- What you should do -
Your response should contain each line of the data that includes "used".

- Records provided -
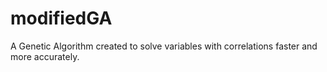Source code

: # modifiedGA
A Genetic Algorithm created to solve variables with correlations faster and more accurately.
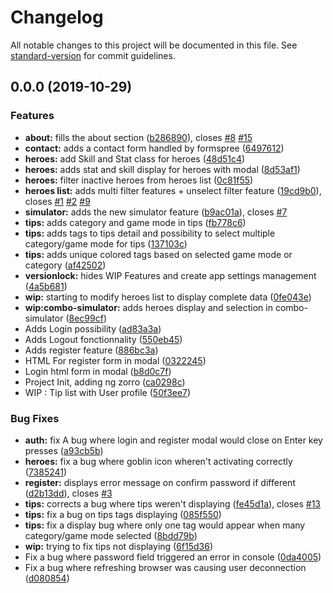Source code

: # Changelog

All notable changes to this project will be documented in this file. See [standard-version](https://github.com/conventional-changelog/standard-version) for commit guidelines.

## 0.0.0 (2019-10-29)


### Features

* **about:** fills the about section ([b286890](https://github.com/mJehanno/cr-tips/commit/b286890feaf0508b3e924798f46eaef17ed3f782)), closes [#8](https://github.com/mJehanno/cr-tips/issues/8) [#15](https://github.com/mJehanno/cr-tips/issues/15)
* **contact:** adds a contact form handled by formspree ([6497612](https://github.com/mJehanno/cr-tips/commit/6497612f03ff33d910011311c9d7db81680b0cb6))
* **heroes:** add Skill and Stat class for heroes ([48d51c4](https://github.com/mJehanno/cr-tips/commit/48d51c4e8e09c081c0c05224af9488201f7aa331))
* **heroes:** adds stat and skill display for heroes with modal ([8d53af1](https://github.com/mJehanno/cr-tips/commit/8d53af13bd4e68a62d79ac4857fc3355c1513e68))
* **heroes:** filter inactive heroes from heroes list ([0c81f55](https://github.com/mJehanno/cr-tips/commit/0c81f552bea2961141dc311b011189e12d087c66))
* **heroes list:** adds multi filter features + unselect filter feature ([19cd9b0](https://github.com/mJehanno/cr-tips/commit/19cd9b02a80856e27d51e5edd4eeae52cc709f8f)), closes [#1](https://github.com/mJehanno/cr-tips/issues/1) [#2](https://github.com/mJehanno/cr-tips/issues/2) [#9](https://github.com/mJehanno/cr-tips/issues/9)
* **simulator:** adds the new simulator feature ([b9ac01a](https://github.com/mJehanno/cr-tips/commit/b9ac01a772996534be396165f0be85484b22dfde)), closes [#7](https://github.com/mJehanno/cr-tips/issues/7)
* **tips:** adds category and game mode in tips ([fb778c6](https://github.com/mJehanno/cr-tips/commit/fb778c6e88206afdd2cf175c0187e98151177920))
* **tips:** adds tags to tips detail and possibility to select multiple category/game mode for tips ([137103c](https://github.com/mJehanno/cr-tips/commit/137103c5f9faca54a7a4deda81cfaa27674257ee))
* **tips:** adds unique colored tags based on selected game mode or category ([af42502](https://github.com/mJehanno/cr-tips/commit/af42502d4f858f6495f05f45ee34e5445cce1c0d))
* **versionlock:** hides WIP Features and create app settings management ([4a5b681](https://github.com/mJehanno/cr-tips/commit/4a5b681257a53e1215689742d3c865c0f5b5f778))
* **wip:** starting to modify heroes list to display complete data ([0fe043e](https://github.com/mJehanno/cr-tips/commit/0fe043e43507a964df359ebe21e40553aa1f713e))
* **wip:combo-simulator:** adds heroes display and selection in combo-simulator ([8ec99cf](https://github.com/mJehanno/cr-tips/commit/8ec99cf0e644651fcaf9c788a2007c983e6694b3))
* Adds Login possibility ([ad83a3a](https://github.com/mJehanno/cr-tips/commit/ad83a3a2fa28460e51f9cd9ba068ac804ed10245))
* Adds Logout fonctionnality ([550eb45](https://github.com/mJehanno/cr-tips/commit/550eb4539a97b134f47602abbada275397480724))
* Adds register feature ([886bc3a](https://github.com/mJehanno/cr-tips/commit/886bc3aaf854b89da5f6dff5dab6744d668cd3d3))
* HTML For register form in modal ([0322245](https://github.com/mJehanno/cr-tips/commit/0322245ccdad08c810ebd23821773309f72a2986))
* Login html form in modal ([b8d0c7f](https://github.com/mJehanno/cr-tips/commit/b8d0c7f81e5695c17c32a1ba3d8047ab5c0274ee))
* Project Init, adding ng zorro ([ca0298c](https://github.com/mJehanno/cr-tips/commit/ca0298c4b78bdfa61f963bd4349a8fabbdf72ac5))
* WIP : Tip list with User profile ([50f3ee7](https://github.com/mJehanno/cr-tips/commit/50f3ee72f02c7a9edfc4b8b5d1e4038ccc04b6f7))


### Bug Fixes

* **auth:** fix A bug where login and register modal would close on Enter key presses ([a93cb5b](https://github.com/mJehanno/cr-tips/commit/a93cb5bfad19cab7a34622caa41dd40f414d7be0))
* **heroes:** fix a bug where goblin icon wheren't activating correctly ([7385241](https://github.com/mJehanno/cr-tips/commit/7385241cd9e4ab262a7666d54faac5814ddf8670))
* **register:** displays error message on confirm password if different ([d2b13dd](https://github.com/mJehanno/cr-tips/commit/d2b13dd6f0dc943e008f9b1180941092deb5dd9c)), closes [#3](https://github.com/mJehanno/cr-tips/issues/3)
* **tips:** corrects a bug where tips weren't displaying ([fe45d1a](https://github.com/mJehanno/cr-tips/commit/fe45d1af24fed32c29c1b087ec0c1f707190f68f)), closes [#13](https://github.com/mJehanno/cr-tips/issues/13)
* **tips:** fix a bug on tips tags displaying ([085f550](https://github.com/mJehanno/cr-tips/commit/085f550210eb8852e57525ad0c0108ace9e01e8c))
* **tips:** fix a display bug where only one tag would appear when many category/game mode selected ([8bdd79b](https://github.com/mJehanno/cr-tips/commit/8bdd79bee5c2ed3fa8e4588392e08210cea78a5e))
* **wip:** trying to fix tips not displaying ([6f15d36](https://github.com/mJehanno/cr-tips/commit/6f15d368879dff1d888a7931c4a0bf0d6b85c8cc))
* Fix a bug where password field triggered an error in console ([0da4005](https://github.com/mJehanno/cr-tips/commit/0da400520d1e78a95f4eae40b3f85990dab95eb8))
* Fix a bug where refreshing browser was causing user deconnection ([d080854](https://github.com/mJehanno/cr-tips/commit/d0808540ca51d4abb129aaced99a011226060ce7))
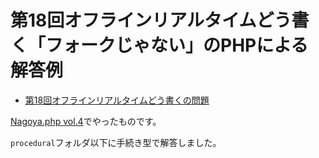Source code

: # 第18回オフラインリアルタイムどう書く「フォークじゃない」のPHPによる解答例

* [第18回オフラインリアルタイムどう書くの問題](http://qiita.com/Nabetani/items/ad47666c2f2f44ada1e7)

[Nagoya.php vol.4](http://nagoyaphp.doorkeeper.jp/events/9321)でやったものです。

`procedural`フォルダ以下に手続き型で解答しました。
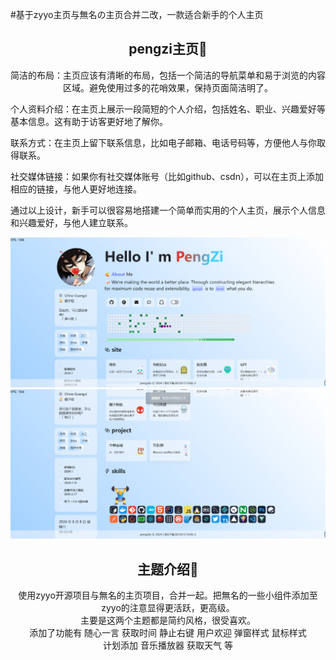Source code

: #基于zyyo主页与無名の主页合并二改，一款适合新手的个人主页
 <h2 align="center">pengzi主页🙋 </h2>
<p align="center">
  简洁的布局：主页应该有清晰的布局，包括一个简洁的导航菜单和易于浏览的内容区域。避免使用过多的花哨效果，保持页面简洁明了。

个人资料介绍：在主页上展示一段简短的个人介绍，包括姓名、职业、兴趣爱好等基本信息。这有助于访客更好地了解你。

联系方式：在主页上留下联系信息，比如电子邮箱、电话号码等，方便他人与你取得联系。

社交媒体链接：如果你有社交媒体账号（比如github、csdn），可以在主页上添加相应的链接，与他人更好地连接。

通过以上设计，新手可以很容易地搭建一个简单而实用的个人主页，展示个人信息和兴趣爱好，与他人建立联系。
</p>
<img src="https://github.com/pengzilo/pengzi/blob/cb607fa78e5dda012a50b08d57abddb2c521a94e/pz2.png" />
<img src="https://github.com/pengzilo/pengzi/blob/cb607fa78e5dda012a50b08d57abddb2c521a94e/pz1.png" />
<h2 align="center">主题介绍🤗 </h2>
<p align="center">
 使用zyyo开源项目与無名的主页项目，合并一起。把無名的一些小组件添加至zyyo的注意显得更活跃，更高级。<br>
  主要是这两个主题都是简约风格，很受喜欢。<br>
  添加了功能有  随心一言  获取时间  静止右键  用户欢迎  弹窗样式  鼠标样式<br>
  计划添加 音乐播放器 获取天气  等<br>
</p>

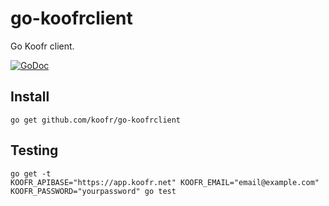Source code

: go-koofrclient
===========

Go Koofr client.

[![GoDoc](https://godoc.org/github.com/koofr/go-koofrclient?status.png)](https://godoc.org/github.com/koofr/go-koofrclient)

## Install

    go get github.com/koofr/go-koofrclient

## Testing

    go get -t
    KOOFR_APIBASE="https://app.koofr.net" KOOFR_EMAIL="email@example.com" KOOFR_PASSWORD="yourpassword" go test
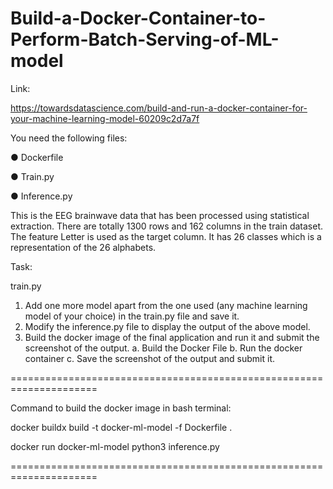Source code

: # Build-a-Docker-Container-to-Perform-Batch-Serving-of-ML-model

Link:

https://towardsdatascience.com/build-and-run-a-docker-container-for-your-machine-learning-model-60209c2d7a7f

You need the following files:

● Dockerfile

● Train.py

● Inference.py


This is the EEG brainwave data that has been processed using statistical extraction.
There are totally 1300 rows and 162 columns in the train dataset. The feature Letter is
used as the target column. It has 26 classes which is a representation of the 26
alphabets.

Task:

train.py
1. Add one more model apart from the one used (any machine
learning model of your choice) in the train.py file and save it. 
2. Modify the inference.py file to display the output of the above model. 
3. Build the docker image of the final application and run it and submit the
screenshot of the output. 
a. Build the Docker File
b. Run the docker container
c. Save the screenshot of the output and submit it.

=====================================================================

Command to build the docker image in bash terminal: 

docker buildx build -t docker-ml-model -f Dockerfile .

docker run docker-ml-model python3 inference.py

=====================================================================
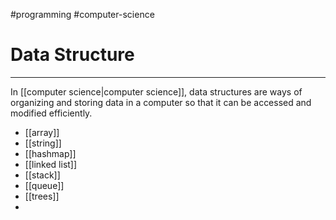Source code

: #programming #computer-science
# Data Structure
---

In [[computer science|computer science]], data structures are ways of organizing and storing data in a computer so that it can be accessed and modified efficiently. 

- [[array]]
- [[string]]
- [[hashmap]]
- [[linked list]]
- [[stack]]
- [[queue]]
- [[trees]]
- 
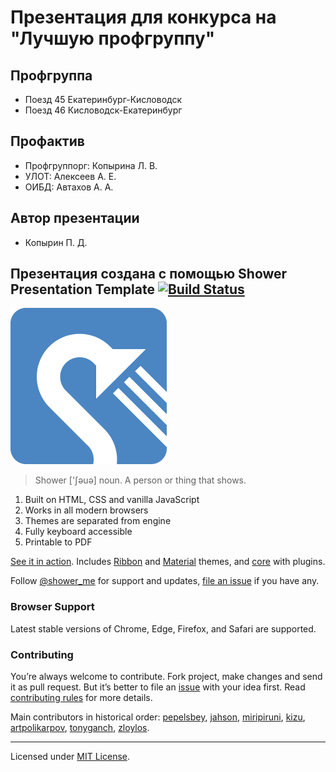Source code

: # Презентация для конкурса на "Лучшую профгруппу"

## Профгруппа

* Поезд 45 Екатеринбург-Кисловодск
* Поезд 46 Кисловодск-Екатеринбург

## Профактив

* Профгруппорг: Копырина Л. В.
* УЛОТ: Алексеев А. Е.
* ОИБД: Автахов А. А.

## Автор презентации

* Копырин П. Д.

## Презентация создана с помощью Shower Presentation Template [![Build Status](https://travis-ci.org/shower/shower.svg?branch=master)](https://travis-ci.org/shower/shower)

<img src="pictures/logo.png" width="250" alt="Shower logo">

> Shower ['ʃəuə] noun. A person or thing that shows.

1. Built on HTML, CSS and vanilla JavaScript
2. Works in all modern browsers
3. Themes are separated from engine
4. Fully keyboard accessible
5. Printable to PDF

[See it in action](http://shwr.me/). Includes [Ribbon](https://github.com/shower/ribbon/) and [Material](https://github.com/shower/material/) themes, and [core](https://github.com/shower/core/) with plugins.

Follow [@shower_me](https://twitter.com/shower_me) for support and updates, [file an issue](https://github.com/shower/shower/issues/new) if you have any.


### Browser Support

Latest stable versions of Chrome, Edge, Firefox, and Safari are supported.

### Contributing

You’re always welcome to contribute. Fork project, make changes and send it as pull request. But it’s better to file an [issue](https://github.com/shower/shower/issues) with your idea first. Read [contributing rules](CONTRIBUTING.md) for more details.

Main contributors in historical order: [pepelsbey](https://github.com/pepelsbey), [jahson](https://github.com/jahson), [miripiruni](https://github.com/miripiruni), [kizu](https://github.com/kizu), [artpolikarpov](https://github.com/artpolikarpov), [tonyganch](https://github.com/tonyganch), [zloylos](https://github.com/zloylos).

---
Licensed under [MIT License](LICENSE.md).
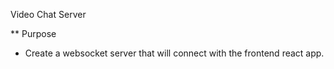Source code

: Video Chat Server

** Purpose 
 - Create a websocket server that will connect with the frontend react app.
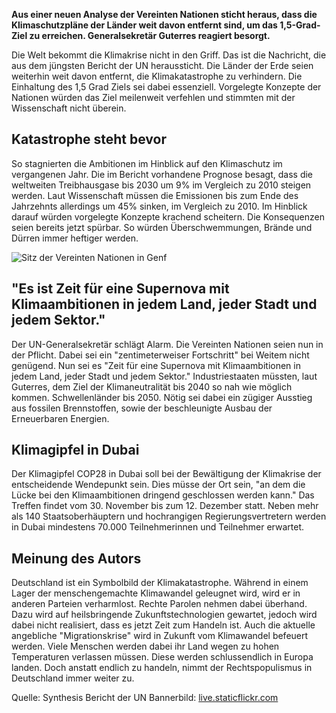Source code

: **Aus einer neuen Analyse der Vereinten Nationen sticht heraus, dass die Klimaschutzpläne der Länder weit davon entfernt sind, um das 1,5-Grad-Ziel zu erreichen. Generalsekretär Guterres reagiert besorgt.**


Die Welt bekommt die Klimakrise nicht in den Griff. Das ist die Nachricht, die aus dem jüngsten Bericht der UN heraussticht. Die Länder der Erde seien weiterhin weit davon entfernt, die Klimakatastrophe zu verhindern. Die Einhaltung des 1,5 Grad Ziels sei dabei essenziell. Vorgelegte Konzepte der Nationen würden das Ziel meilenweit verfehlen und stimmten mit der Wissenschaft nicht überein.


## Katastrophe steht bevor

So stagnierten die Ambitionen im Hinblick auf den Klimaschutz im vergangenen Jahr. Die im Bericht vorhandene Prognose besagt, dass die weltweiten Treibhausgase bis 2030 um 9% im Vergleich zu 2010 steigen werden. Laut Wissenschaft müssen die Emissionen bis zum Ende des Jahrzehnts allerdings um 45% sinken, im Vergleich zu 2010. Im Hinblick darauf würden vorgelegte Konzepte krachend scheitern. Die Konsequenzen seien bereits jetzt spürbar. So würden Überschwemmungen, Brände und Dürren immer heftiger werden.

![Sitz der Vereinten Nationen in Genf](https://bilder.deutschlandfunk.de/07/37/2f/d1/07372fd1-a800-46f4-b711-62b6f59a2bf4/uno-genf-100-1920x1080.jpg?t=1684245653138)

## "Es ist Zeit für eine Supernova mit Klimaambitionen in jedem Land, jeder Stadt und jedem Sektor."

Der UN-Generalsekretär schlägt Alarm. Die Vereinten Nationen seien nun in der Pflicht. Dabei sei ein "zentimeterweiser Fortschritt" bei Weitem nicht genügend. Nun sei es "Zeit für eine Supernova mit Klimaambitionen in jedem Land, jeder Stadt und jedem Sektor." Industriestaaten müssten, laut Guterres, dem Ziel der Klimaneutralität bis 2040 so nah wie möglich kommen. Schwellenländer bis 2050. Nötig sei dabei ein zügiger Ausstieg aus fossilen Brennstoffen, sowie der beschleunigte Ausbau der Erneuerbaren Energien.

## Klimagipfel in Dubai

Der Klimagipfel COP28 in Dubai soll bei der Bewältigung der Klimakrise der entscheidende Wendepunkt sein. Dies müsse der Ort sein, "an dem die Lücke bei den Klimaambitionen dringend geschlossen werden kann." Das Treffen findet vom 30. November bis zum 12. Dezember statt. Neben mehr als 140 Staatsoberhäuptern und hochrangigen Regierungsvertretern werden in Dubai mindestens 70.000 Teilnehmerinnen und Teilnehmer erwartet.

## Meinung des Autors

Deutschland ist ein Symbolbild der Klimakatastrophe. Während in einem Lager der menschengemachte Klimawandel geleugnet wird, wird er in anderen Parteien verharmlost. Rechte Parolen nehmen dabei überhand. Dazu wird auf heilsbringende Zukunftstechnologien gewartet, jedoch wird dabei nicht realisiert, dass es jetzt Zeit zum Handeln ist. Auch die aktuelle angebliche "Migrationskrise" wird in Zukunft vom Klimawandel befeuert werden. Viele Menschen werden dabei ihr Land wegen zu hohen Temperaturen verlassen müssen. Diese werden schlussendlich in Europa landen. Doch anstatt endlich zu handeln, nimmt der Rechtspopulismus in Deutschland immer weiter zu.

Quelle: Synthesis Bericht der UN
Bannerbild: [live.staticflickr.com](https://live.staticflickr.com/8162/7704334292_9141528c8a_b.jpg)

- Exercise response -
used as the target column. It has 26 classes which is a representation of the 26
1. Add one more model apart from the one used (any machine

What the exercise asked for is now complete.